[Collected data]
+===+

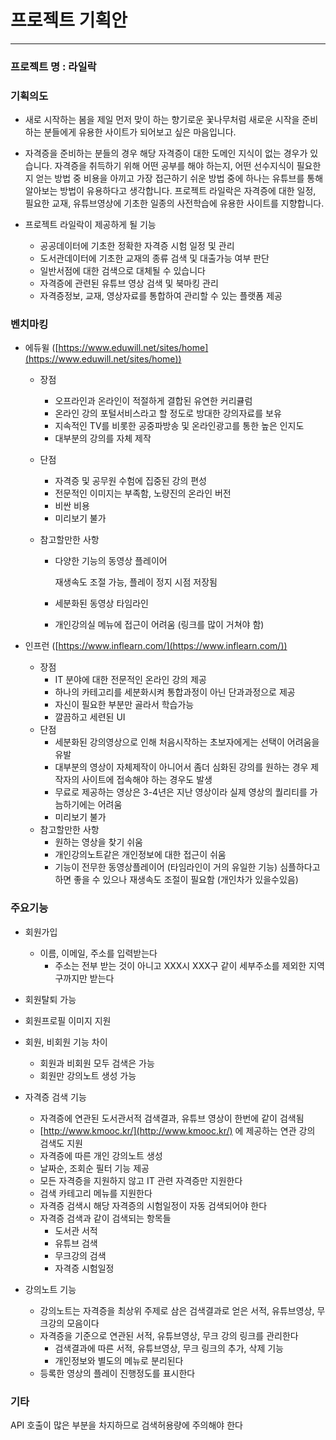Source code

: # 프로젝트 기획안

---

### 프로젝트 명 : 라일락

### 기획의도

- 새로 시작하는 봄을 제일 먼저 맞이 하는 향기로운 꽃나무처럼 새로운 시작을 준비하는 분들에게 
유용한 사이트가 되어보고 싶은 마음입니다.

- 자격증을 준비하는 분들의 경우 해당 자격증이 대한 도메인 지식이 없는 경우가 있습니다.
자격증을 취득하기 위해 어떤 공부를 해야 하는지, 어떤 선수지식이 필요한지 얻는 방법 중
비용을 아끼고 가장 접근하기 쉬운 방법 중에 하나는 유튜브를 통해 알아보는 방법이 유용하다고 생각합니다.
프로젝트 라일락은 자격증에 대한 일정, 필요한 교재, 유튜브영상에 기초한 일종의 사전학습에 유용한 사이트를 지향합니다.

- 프로젝트 라일락이 제공하게 될 기능
    - 공공데이터에 기초한 정확한 자격증 시험 일정 및 관리
    - 도서관데이터에 기초한 교재의 종류 검색 및 대출가능 여부 판단
    - 일반서점에 대한 검색으로 대체될 수 있습니다
    - 자격증에 관련된 유튜브 영상 검색 및 북마킹 관리
    - 자격증정보, 교재, 영상자료를 통합하여 관리할 수 있는 플랫폼 제공

### 벤치마킹

- 에듀윌 ([https://www.eduwill.net/sites/home](https://www.eduwill.net/sites/home))
    - 장점
        - 오프라인과 온라인이 적절하게 결합된 유연한 커리큘럼
        - 온라인 강의 포털서비스라고 할 정도로 방대한 강의자료를 보유
        - 지속적인 TV를 비롯한 공중파방송 및 온라인광고를 통한 높은 인지도
        - 대부분의 강의를 자체 제작
     
    - 단점
        - 자격증 및 공무원 수험에 집중된 강의 편성
        - 전문적인 이미지는 부족함, 노량진의 온라인 버전
        - 비싼 비용
        - 미리보기 불가
      
    - 참고할만한 사항
        - 다양한 기능의 동영상 플레이어
            
            재생속도 조절 가능, 플레이 정지 시점 저장됨
            
        - 세분화된 동영상 타임라인
        - 개인강의실 메뉴에 접근이 어려움  (링크를 많이 거쳐야 함)
    
- 인프런 ([https://www.inflearn.com/](https://www.inflearn.com/))
    - 장점
        - IT 분야에 대한 전문적인 온라인 강의 제공
        - 하나의 카테고리를 세분화시켜 통합과정이 아닌 단과과정으로 제공
        - 자신이 필요한 부분만 골라서 학습가능
        - 깔끔하고 세련된 UI
    - 단점
        - 세분화된 강의영상으로 인해 처음시작하는 초보자에게는 선택이 어려움을 유발
        - 대부분의 영상이 자체제작이 아니어서 좀더 심화된 강의를 원하는 경우 제작자의 사이트에 접속해야 하는 경우도 발생
        - 무료로 제공하는 영상은 3-4년은 지난 영상이라 실제 영상의 퀄리티를 가늠하기에는 어려움
        - 미리보기 불가
    - 참고할만한 사항
        - 원하는 영상을 찾기 쉬움
        - 개인강의노트같은 개인정보에 대한 접근이 쉬움
        - 기능이 전무한 동영상플레이어 (타임라인이 거의 유일한 기능)
        심플하다고 하면 좋을 수 있으나 재생속도 조절이 필요함 (개인차가 있을수있음)

### 주요기능

- 회원가입
    - 이름, 이메일, 주소를 입력받는다
        - 주소는 전부 받는 것이 아니고 XXX시 XXX구 같이 세부주소를 제외한 지역구까지만 받는다
- 회원탈퇴 가능
- 회원프로필 이미지 지원
- 회원, 비회원 기능 차이
    - 회원과 비회원 모두 검색은 가능
    - 회원만 강의노트 생성 가능
    
- 자격증 검색 기능
    - 자격증에 연관된 도서관서적 검색결과, 유튜브 영상이 한번에 같이 검색됨
    - [http://www.kmooc.kr/](http://www.kmooc.kr/) 에 제공하는 연관 강의 검색도 지원
    - 자격증에 따른 개인 강의노트 생성
    - 날짜순, 조회순 필터 기능 제공
    - 모든 자격증을 지원하지 않고 IT 관련 자격증만 지원한다
    - 검색 카테고리 메뉴를 지원한다
    - 자격증 검색시 해당 자격증의 시험일정이 자동 검색되어야 한다
    - 자격증 검색과 같이 검색되는 항목들
        - 도서관 서적
        - 유튜브 검색
        - 무크강의 검색
        - 자격증 시험일정
    
- 강의노트 기능
    - 강의노트는 자격증을 최상위 주제로 삼은 검색결과로 얻은 서적, 유튜브영상, 무크강의 모음이다
    - 자격증을 기준으로 연관된 서적, 유튜브영상, 무크 강의 링크를 관리한다
        - 검색결과에 따른 서적, 유튜브영상, 무크 링크의 추가, 삭제 기능
        - 개인정보와 별도의 메뉴로 분리된다
    - 등록한 영상의 플레이 진행정도를 표시한다

### 기타

API 호출이 많은 부분을 차지하므로 검색허용량에 주의해야 한다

+===+

• Work item:
Return all lines from the data above with "대부분의" in them.

• Task response:
        - 대부분의 강의를 자체 제작
        - 대부분의 영상이 자체제작이 아니어서 좀더 심화된 강의를 원하는 경우 제작자의 사이트에 접속해야 하는 경우도 발생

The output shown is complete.